Electromobility requires two output components on the drive side: batteries—and electric motors with electrical steel strip. These thin steel strips form the heart of the motors and largely determine their efficiency. With its isovac® and backlack-v® products, voestalpine is one of the top suppliers in this core area of electromobility.
High demand for electrical steel
Electrical steel has never before set so much in motion as it does today, and never before has so much of it been needed. Depending on the size and type of drive motor (battery-powered or hybrid vehicle), between 10 and 100 kg of electrical steel are used to produce it, including the residues from stamping. Considering that electric vehicles sales could reach 14 million by 2025, as concluded by “The role of steel in electromobility” study by Handelsblatt Research Institute on behalf of voestalpine (HRI study), it is easy to imagine the demand scenarios. Industry experts expect a five-fold increase in the demand for electrical steel used to power electric cars over the next five years. By 2040, this should increase to 20-fold.

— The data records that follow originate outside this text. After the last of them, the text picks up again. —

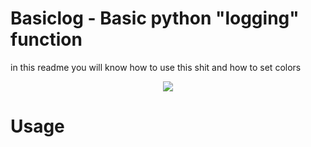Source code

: # Basiclog - Basic python "logging" function 
in this readme you will know how to use this shit and how to set colors
<p align="center">
  <img src="https://i.ibb.co/WzGV2Gt/Code-29l-AR6-YQf-H.png">
</p>

# Usage
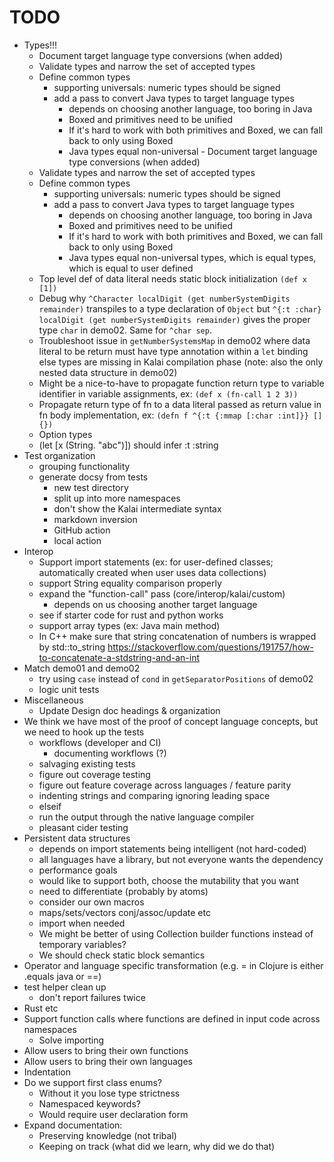# TODO

* Types!!!
  - Document target language type conversions (when added)
  - Validate types and narrow the set of accepted types
  - Define common types
    - supporting universals: numeric types should be signed
    - add a pass to convert Java types to target language types
      * depends on choosing another language, too boring in Java
      - Boxed and primitives need to be unified
      - If it's hard to work with both primitives and Boxed,
        we can fall back to only using Boxed
      - Java types equal non-universal - Document target language type conversions (when added)
  - Validate types and narrow the set of accepted types
  - Define common types
    - supporting universals: numeric types should be signed
    - add a pass to convert Java types to target language types
      * depends on choosing another language, too boring in Java
      - Boxed and primitives need to be unified
      - If it's hard to work with both primitives and Boxed,
        we can fall back to only using Boxed
      - Java types equal non-universal types, which is equal types, which is equal to user defined
  - Top level def of data literal needs static block initialization `(def x [1])`
  - Debug why `^Character localDigit (get numberSystemDigits remainder)` transpiles to a type declaration of `Object` but `^{:t :char} localDigit (get numberSystemDigits remainder)` gives the proper type `char` in demo02. Same for `^char sep`.
  - Troubleshoot issue in `getNumberSystemsMap` in demo02 where data literal to be return must have type annotation within a `let` binding else types are missing in Kalai compilation phase (note: also the only nested data structure in demo02)
  - Might be a nice-to-have to propagate function return type to variable identifier in variable assignments, ex: `(def x (fn-call 1 2 3))`
  - Propagate return type of fn to a data literal passed as return value in fn body implementation, ex: `(defn f ^{:t {:mmap [:char :int]}} [] {})`
  - Option types
  - (let [x (String. "abc")]) should infer :t :string
* Test organization
  - grouping functionality
  - generate docsy from tests
    - new test directory
    - split up into more namespaces
    - don't show the Kalai intermediate syntax
    - markdown inversion
    - GitHub action
    - local action
* Interop
  - Support import statements (ex: for user-defined classes; automatically created when user uses data collections)
  - support String equality comparison properly
  - expand the "function-call" pass (core/interop/kalai/custom)
    - depends on us choosing another target language
  - see if starter code for rust and python works
  - support array types (ex: Java main method)
  - In C++ make sure that string concatenation of numbers is wrapped by std::to_string https://stackoverflow.com/questions/191757/how-to-concatenate-a-stdstring-and-an-int
* Match demo01 and demo02
  - try using `case` instead of `cond` in `getSeparatorPositions` of demo02
  - logic unit tests
* Miscellaneous
  - Update Design doc headings & organization
* We think we have most of the proof of concept language concepts, but we need to hook up the tests
  - workflows (developer and CI)
    * documenting workflows (?)
  - salvaging existing tests
  - figure out coverage testing
  - figure out feature coverage across languages / feature parity
  - indenting strings and comparing ignoring leading space
  - elseif
  - run the output through the native language compiler
  - pleasant cider testing
* Persistent data structures
  - depends on import statements being intelligent (not hard-coded)
  - all languages have a library, but not everyone wants the dependency
  - performance goals
  - would like to support both, choose the mutability that you want
  - need to differentiate (probably by atoms)
  - consider our own macros
  - maps/sets/vectors conj/assoc/update etc
  - import when needed
  - We might be better of using Collection builder functions instead of temporary variables?
  - We should check static block semantics
* Operator and language specific transformation (e.g. = in Clojure is either .equals java or ==)
* test helper clean up
  - don't report failures twice
* Rust etc
* Support function calls where functions are defined in input code across namespaces
  - Solve importing
* Allow users to bring their own functions
* Allow users to bring their own languages
* Indentation
* Do we support first class enums?
  - Without it you lose type strictness
  - Namespaced keywords?
  - Would require user declaration form
* Expand documentation:
  - Preserving knowledge (not tribal)
  - Keeping on track (what did we learn, why did we do that)

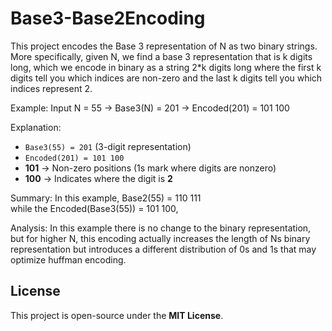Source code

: # Base3-Base2Encoding
This project encodes the Base 3 representation of N as two binary strings.
More specifically, given N,  we find a base 3 representation that is k digits long, which we encode in binary as a string 2*k digits long where the first k digits tell you which indices are non-zero and the last k digits tell you which indices represent 2.

Example: Input N = 55 -> Base3(N) = 201 -> Encoded(201) = 101 100

Explanation:  
- `Base3(55) = 201` (3-digit representation)  
- `Encoded(201) = 101 100`  
- **101** → Non-zero positions (1s mark where digits are nonzero)  
- **100** → Indicates where the digit is **2**

Summary:
In this example, Base2(55) = 110 111   
while the Encoded(Base3(55)) = 101 100,

Analysis:
In this example there is no change to the binary representation, but for higher N, this encoding actually increases the length of Ns binary representation but introduces a different distribution of 0s and 1s that may optimize huffman encoding.

  
## License  
This project is open-source under the **MIT License**.
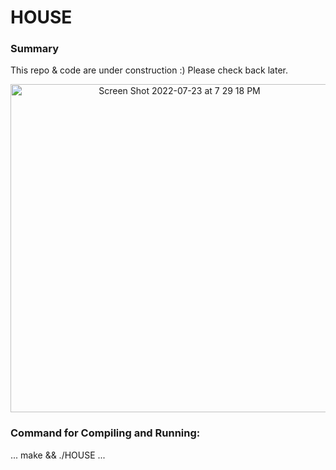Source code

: # HOUSE

### Summary
This repo & code are under construction :) 
Please check back later.
<p align="center">
<img width="525" alt="Screen Shot 2022-07-23 at 7 29 18 PM" src="https://user-images.githubusercontent.com/45999845/180627305-08a9990b-be18-45d2-9e47-74101d589714.png">
</p>

### Command for Compiling and Running:
...
make && ./HOUSE
...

What makes electrical steel so special?
Looking at it, there is nothing spectacular about electrical steel strip—it is flat rolled steel that is stacked to form laminated electrical steel packages to ensure efficient operation of the electric motor. It is the physical properties of this soft magnetic material that make it special. Such materials are especially easy to magnetize (experts speak of high permeability). Simply put, they can amplify magnetic fields.

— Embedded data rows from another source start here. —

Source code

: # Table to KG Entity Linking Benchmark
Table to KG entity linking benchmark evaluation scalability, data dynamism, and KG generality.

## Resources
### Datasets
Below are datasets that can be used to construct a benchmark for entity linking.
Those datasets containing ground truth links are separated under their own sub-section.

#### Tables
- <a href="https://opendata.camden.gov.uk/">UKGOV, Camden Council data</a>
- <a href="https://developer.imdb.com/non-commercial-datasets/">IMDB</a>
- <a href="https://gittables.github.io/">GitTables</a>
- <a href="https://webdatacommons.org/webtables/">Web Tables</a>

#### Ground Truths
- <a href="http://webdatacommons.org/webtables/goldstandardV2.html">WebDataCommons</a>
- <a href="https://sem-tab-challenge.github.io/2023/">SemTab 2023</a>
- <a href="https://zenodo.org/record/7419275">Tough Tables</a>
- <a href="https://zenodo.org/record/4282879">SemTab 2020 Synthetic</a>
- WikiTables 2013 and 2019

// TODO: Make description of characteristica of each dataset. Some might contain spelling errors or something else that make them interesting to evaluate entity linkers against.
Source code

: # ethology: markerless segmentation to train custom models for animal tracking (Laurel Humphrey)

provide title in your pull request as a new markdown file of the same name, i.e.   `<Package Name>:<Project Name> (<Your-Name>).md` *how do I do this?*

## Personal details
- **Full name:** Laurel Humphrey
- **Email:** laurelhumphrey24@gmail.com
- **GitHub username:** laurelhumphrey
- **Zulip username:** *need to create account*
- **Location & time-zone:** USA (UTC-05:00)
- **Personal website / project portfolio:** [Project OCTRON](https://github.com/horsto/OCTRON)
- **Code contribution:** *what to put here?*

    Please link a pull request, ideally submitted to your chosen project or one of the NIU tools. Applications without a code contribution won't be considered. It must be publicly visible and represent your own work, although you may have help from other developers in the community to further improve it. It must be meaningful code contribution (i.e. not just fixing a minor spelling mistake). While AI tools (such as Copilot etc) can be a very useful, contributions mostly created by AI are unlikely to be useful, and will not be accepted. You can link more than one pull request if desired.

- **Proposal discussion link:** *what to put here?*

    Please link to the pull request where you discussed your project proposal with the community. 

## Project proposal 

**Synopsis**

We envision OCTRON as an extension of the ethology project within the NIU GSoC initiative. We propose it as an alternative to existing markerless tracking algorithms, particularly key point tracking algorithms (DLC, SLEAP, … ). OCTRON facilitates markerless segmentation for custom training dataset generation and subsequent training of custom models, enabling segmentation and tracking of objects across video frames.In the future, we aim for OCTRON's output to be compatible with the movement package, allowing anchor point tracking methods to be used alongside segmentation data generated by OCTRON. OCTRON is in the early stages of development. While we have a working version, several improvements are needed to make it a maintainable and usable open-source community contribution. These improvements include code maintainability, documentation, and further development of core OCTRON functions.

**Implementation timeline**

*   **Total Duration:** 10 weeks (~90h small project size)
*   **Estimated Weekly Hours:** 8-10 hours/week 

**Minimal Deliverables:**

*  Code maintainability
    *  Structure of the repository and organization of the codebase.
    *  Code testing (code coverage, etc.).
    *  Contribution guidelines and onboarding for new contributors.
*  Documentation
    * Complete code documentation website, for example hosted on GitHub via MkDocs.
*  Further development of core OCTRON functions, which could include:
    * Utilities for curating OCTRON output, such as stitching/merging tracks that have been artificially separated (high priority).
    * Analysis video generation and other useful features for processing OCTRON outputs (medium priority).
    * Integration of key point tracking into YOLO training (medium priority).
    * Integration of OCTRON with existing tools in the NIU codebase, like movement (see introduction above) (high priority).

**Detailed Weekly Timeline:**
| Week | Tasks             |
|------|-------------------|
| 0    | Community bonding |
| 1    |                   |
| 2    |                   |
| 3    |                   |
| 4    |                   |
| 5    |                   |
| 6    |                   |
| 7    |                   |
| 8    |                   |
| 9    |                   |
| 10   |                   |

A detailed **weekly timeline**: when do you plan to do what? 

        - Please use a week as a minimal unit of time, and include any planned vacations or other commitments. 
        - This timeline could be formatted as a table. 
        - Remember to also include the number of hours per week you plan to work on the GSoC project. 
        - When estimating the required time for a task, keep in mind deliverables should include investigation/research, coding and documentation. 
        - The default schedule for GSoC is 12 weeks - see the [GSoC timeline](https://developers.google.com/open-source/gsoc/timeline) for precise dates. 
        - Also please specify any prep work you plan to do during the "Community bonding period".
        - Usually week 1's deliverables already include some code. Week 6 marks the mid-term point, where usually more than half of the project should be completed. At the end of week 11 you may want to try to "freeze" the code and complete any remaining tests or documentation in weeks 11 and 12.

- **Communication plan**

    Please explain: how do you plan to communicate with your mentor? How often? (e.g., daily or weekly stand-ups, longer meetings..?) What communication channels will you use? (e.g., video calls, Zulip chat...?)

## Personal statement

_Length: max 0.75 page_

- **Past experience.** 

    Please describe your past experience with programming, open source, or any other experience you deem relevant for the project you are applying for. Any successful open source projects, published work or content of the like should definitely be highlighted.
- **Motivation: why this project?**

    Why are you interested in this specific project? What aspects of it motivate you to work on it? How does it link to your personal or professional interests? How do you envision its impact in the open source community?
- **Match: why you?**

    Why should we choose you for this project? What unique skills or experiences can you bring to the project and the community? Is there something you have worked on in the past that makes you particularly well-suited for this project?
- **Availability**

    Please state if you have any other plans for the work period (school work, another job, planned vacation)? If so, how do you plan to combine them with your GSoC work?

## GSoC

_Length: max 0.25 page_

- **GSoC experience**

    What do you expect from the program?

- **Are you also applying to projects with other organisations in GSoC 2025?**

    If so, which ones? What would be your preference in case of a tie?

Another special property of electrical steel is its high specific electrical resistance. The significance of this property is seen in the functioning of the electric motor. When the polarity of the magnetic field between its stator and rotor is constantly changed, not all the transmitted energy is converted into motion. Part of the energy is lost as heat, the remagnetization (heat) loss. Electromobility has special requirements in this regard. In a household vacuum cleaner, for example, the polarity changes 50 times a second (50 Hertz). In an electric car, it changes at least 400 times a second. In order to reduce the associated heat loss, electrical steel is alloyed with silicon, which increases its electrical resistance.
But caution is required. Too much silicon lowers the cold formability of electrical steel. The skill of manufacturers lies both in selecting the appropriate amount of the alloying agent and in special production technology.

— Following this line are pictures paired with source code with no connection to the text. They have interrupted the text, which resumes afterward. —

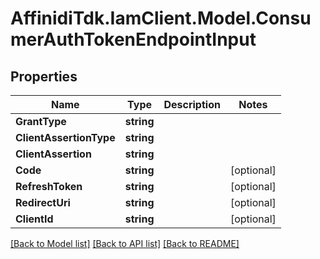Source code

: # AffinidiTdk.IamClient.Model.ConsumerAuthTokenEndpointInput

## Properties

Name | Type | Description | Notes
------------ | ------------- | ------------- | -------------
**GrantType** | **string** |  | 
**ClientAssertionType** | **string** |  | 
**ClientAssertion** | **string** |  | 
**Code** | **string** |  | [optional] 
**RefreshToken** | **string** |  | [optional] 
**RedirectUri** | **string** |  | [optional] 
**ClientId** | **string** |  | [optional] 

[[Back to Model list]](../README.md#documentation-for-models) [[Back to API list]](../README.md#documentation-for-api-endpoints) [[Back to README]](../README.md)

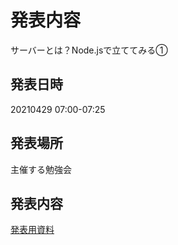 # 発表内容
サーバーとは？Node.jsで立ててみる①
## 発表日時
20210429 07:00-07:25

## 発表場所
主催する勉強会

## 発表内容
[発表用資料](https://tokuty.hatenablog.com/entry/2021/04/29/Node.jsでhttpメソッド①)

"At voestalpine, our many years of expertise have resulted in our isovac® electrical steel having the best properties for electromobility. isovac® is highly permeable, offers excellent stamping properties, and exhibits minimal magnetization losses."
The surface of electrical steel is also very special. Individual layers are stacked to produce packages and must be electrically isolated from each other. After the last metallurgical treatment, the strip is coated with a micrometer thin layer of varnish.
In order to manufacture electrical steel packages efficiently, this layer can consist of a backlack that insulates and, after being heated for a short time, fully joins the individual lamination stacks over the entire surface. This eliminates the need for mechanical joining and welding, which can adversely affect the magnetic properties.
With backlack-v®, voestalpine Stahl GmbH has developed a unique product. As Christian Schreiner points out: “isovac® electrical steel coated with our backlack-v® provides great advantages for series production of electric cars. It quickly and cleanly joins the individual laminations and requires a lower temperature and less pressure for curing, effectively shortening production cycles.